Our websites are published by LightOn. LightOn holds all intellectual property rights related thereto. It is prohibited to copy or download all or part of its content without the prior and express authorization of the owners or rights holders of said parts and said content. This website and all of its content (including documents, photos, logos, trademarks, and information of any kind appearing on it) are protected by various rights, including copyright. LightOn grants users of the Sites and Services permission to view the content, specifically excluding the reuse of all or part of the content of the Sites or Services for any reason whatsoever. The reuse of all or part of the Sites or Services, including this document, is strictly prohibited. This document was drafted based on materials provided by SysStreaming, which has granted LightOn the necessary rights to use them.

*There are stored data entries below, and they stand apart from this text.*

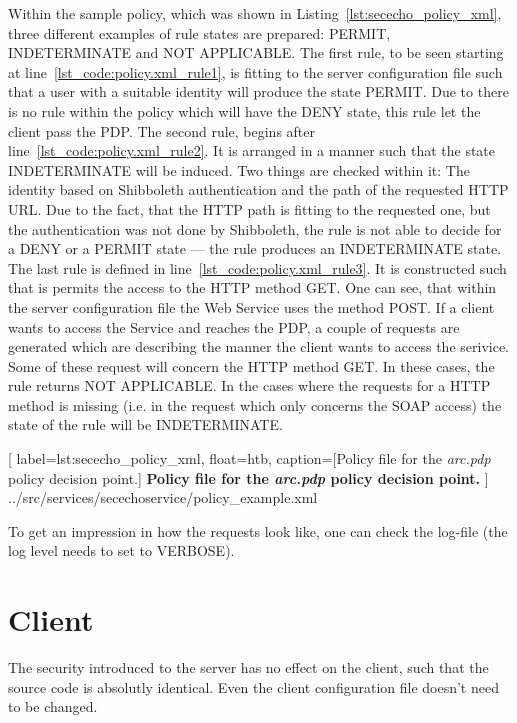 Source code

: Within the sample policy, which was shown in Listing~\ref{lst:sececho_policy_xml}, three different examples of rule states are prepared: PERMIT, INDETERMINATE and NOT APPLICABLE.
The first rule, to be seen starting at line~\ref{lst_code:policy.xml_rule1}, is fitting to the server configuration file such that a user with a suitable identity will produce the state PERMIT. 
Due to there is no rule within the policy which will have the DENY state, this rule let the client pass the PDP.
The second rule, begins after line~\ref{lst_code:policy.xml_rule2}. It is arranged in a manner such that the state INDETERMINATE will be induced. Two things are checked within it: The identity based on Shibboleth authentication and the path of the requested HTTP URL. Due to the fact, that the HTTP path is fitting to the requested one, but the authentication was not done by Shibboleth, the rule is not able to decide for a DENY or a PERMIT state --- the rule produces an INDETERMINATE state.
The last rule is defined in line~\ref{lst_code:policy.xml_rule3}. It is constructed such that is permits the access to the HTTP method GET. 
One can see, that within the server configuration file the Web Service uses the method POST. If a client wants to access the Service and reaches the PDP, a couple of requests are generated which are describing the manner the client wants to access the serivice. Some of these request will concern the HTTP method GET. In these cases, the rule returns NOT APPLICABLE. In the cases where the requests for a HTTP method is missing (i.e. in the request which only concerns the SOAP access) the state of the rule will be INDETERMINATE.\\

	[
	label=lst:sececho_policy_xml, float=htb,
	caption={[Policy file for the \textit{arc.pdp} policy decision point.]
	\textbf{Policy file for the \textit{arc.pdp} policy decision point.}}
	]
{../src/services/secechoservice/policy_example.xml}


To get an impression in how the requests look like, one can check the log-file (the log level needs to set to VERBOSE).


\section{Client}

The security introduced to the server has no effect on the client, such that the source code is absolutly identical. Even the client configuration file doesn't need to be changed.
















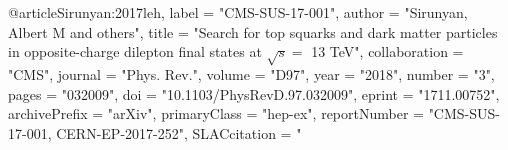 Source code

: @article{Sirunyan:2017leh,
      label          = "CMS-SUS-17-001",
      author         = "Sirunyan, Albert M and others",
      title          = "{Search for top squarks and dark matter particles in
                        opposite-charge dilepton final states at $\sqrt{s}=$ 13
                        TeV}",
      collaboration  = "CMS",
      journal        = "Phys. Rev.",
      volume         = "D97",
      year           = "2018",
      number         = "3",
      pages          = "032009",
      doi            = "10.1103/PhysRevD.97.032009",
      eprint         = "1711.00752",
      archivePrefix  = "arXiv",
      primaryClass   = "hep-ex",
      reportNumber   = "CMS-SUS-17-001, CERN-EP-2017-252",
      SLACcitation   = "%
}

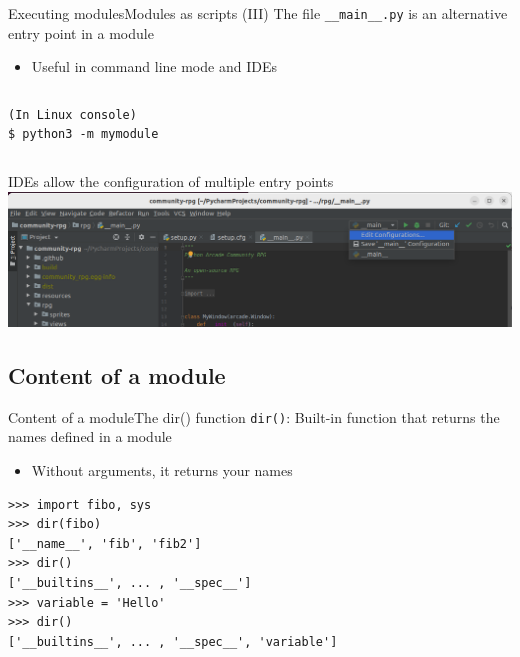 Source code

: \documentclass[10pt,compress]{beamer} %
\begin{document}
\begin{frame}[fragile]{Executing modules}{Modules as scripts (III)}
	The file \texttt{\_\_main\_\_.py} is an alternative entry point in a module
		\begin{itemize}
			\item Useful in command line mode and IDEs
		\end{itemize}

	\begin{columns}
	\begin{exampleblock}{}
	\vspace{-0.2cm}
	\begin{verbatim}
(In Linux console)
$ python3 -m mymodule
\end{verbatim}
	\vspace{-0.2cm}
	\end{exampleblock}
	\end{columns}

    \medskip
    IDEs allow the configuration of multiple entry points\\
    \smallskip
	    \includegraphics[width=0.8\linewidth]{figs/main-configuration}
\end{frame}

\subsection{Content of a module}

\begin{frame}[fragile]{Content of a module}{The dir() function}
	\texttt{dir()}: Built-in function that returns the names defined in a module
	\begin{itemize}
		\item Without arguments, it returns your names
	\end{itemize}

    \smallskip

	\begin{exampleblock}{}
	\begin{verbatim}
>>> import fibo, sys
>>> dir(fibo)
['__name__', 'fib', 'fib2']
>>> dir()
['__builtins__', ... , '__spec__']
>>> variable = 'Hello'
>>> dir()
['__builtins__', ... , '__spec__', 'variable']
\end{verbatim}
	\vspace{-0.2cm}
	\end{exampleblock}
\end{frame}
\end{document}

Any unauthorized reuse of all or part of the content of this document would thus violate the rights of LightOn and SysStreaming, which reserve the right to seek compensation for any damages incurred. All reproduction rights are reserved, including for downloadable documents (PDFs as well as logos, photos, information of any kind, etc.). Any downloadable documents are also protected by copyright. We may ask for your email address to allow you to access this content, in particular to track access and any unauthorized reuse of our downloadable content, which is our legitimate interest. Any total or partial reproduction of the Sites, or any reuse of any content from the Sites or Services, by any organization whatsoever, without the express authorization of LightOn or the rights holders where applicable, is prohibited and would constitute an infringement punishable under Articles L.335-2 et seq. of the French Intellectual Property Code. The databases used by LightOn are protected by the provisions of the law of July 1, 1998, transposing into the Intellectual Property Code the European Directive of March 11, 1996, on the legal protection of databases. Similarly, any recording, broadcasting, translation, or adaptation, in whole or in part, of any element of the Sites or Services is prohibited without the express prior authorization of LightOn.

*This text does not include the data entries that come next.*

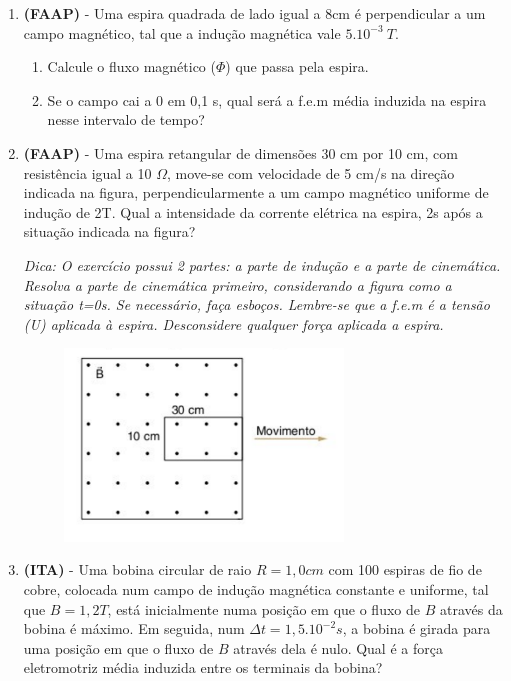 \documentclass[12pt,letterpaper,fleqn]{article}
\begin{document}
\begin{enumerate}
\item \textbf{(FAAP)} - Uma espira quadrada de lado igual a 8cm é perpendicular a um campo magnético, tal que a indução magnética vale $5.10^{-3}\: T$.

\begin{enumerate}
    \item Calcule o fluxo magnético ($\Phi$) que passa pela espira.
    \item Se o campo cai a 0 em 0,1 s, qual será a f.e.m média induzida na espira nesse intervalo de tempo?
\end{enumerate}

\item \textbf{(FAAP)} - Uma espira retangular de dimensões 30 cm por 10 cm, com resistência igual a 10 $\Omega$, move-se com velocidade de 5 cm/s na direção indicada na figura, perpendicularmente a um campo magnético uniforme de indução de 2T. Qual a intensidade da corrente elétrica na espira, 2s após a situação indicada na figura?

\textit{Dica: O exercício possui 2 partes: a parte de indução e a parte de cinemática. Resolva a parte de cinemática primeiro, considerando a figura como a situação t=0s. Se necessário, faça esboços. Lembre-se que a f.e.m é a tensão (U) aplicada à espira. Desconsidere qualquer força aplicada a espira.}

\begin{figure}[h]
    \centering
    \includegraphics[width=0.7\textwidth]{ex_9.png}
\end{figure}

\pagebreak
\item \textbf{(ITA)} - Uma bobina circular de raio $R=1,0cm$ com 100 espiras de fio de cobre, colocada num campo de indução magnética constante e uniforme, tal que $B=1,2T$, está inicialmente numa posição em que o fluxo de $B$ através da bobina é máximo. Em seguida, num $\Delta t=1,5.10^{-2}s$, a bobina é girada para uma posição em que o fluxo de $B$ através dela é nulo. Qual é a força eletromotriz média induzida entre os terminais da bobina?


\end{enumerate}
\end{document}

In a nutshell: Everything found on our websites, our services, our applications, or in our documents is our property or that of third parties who have granted us a right of use and may not be reused without first obtaining our explicit consent.

​17​ Hyperlinks

The Sites and Services may provide access to other web pages or websites, including those of partners or corresponding to search results that may have their own legal notices, which should be consulted and respected. The creation of hyperlinks pointing to the content of the Sites is permitted provided that they open in a new window. Under no circumstances may any content from the Sites be included within another site or imply or suggest that the content is not that of LightOn. LightOn reserves the right to request the removal of any link it deems non-compliant. LightOn cannot under any circumstances be held liable for information published on websites with which hyperlinks have been established, nor for any damages of any kind resulting in particular from access to such websites. LightOn is not liable for any hyperlinks on the Site that direct users to other websites.
In a nutshell: Links to our site are permitted provided you notify us, do not attempt to misrepresent the content as your own, and we do not object.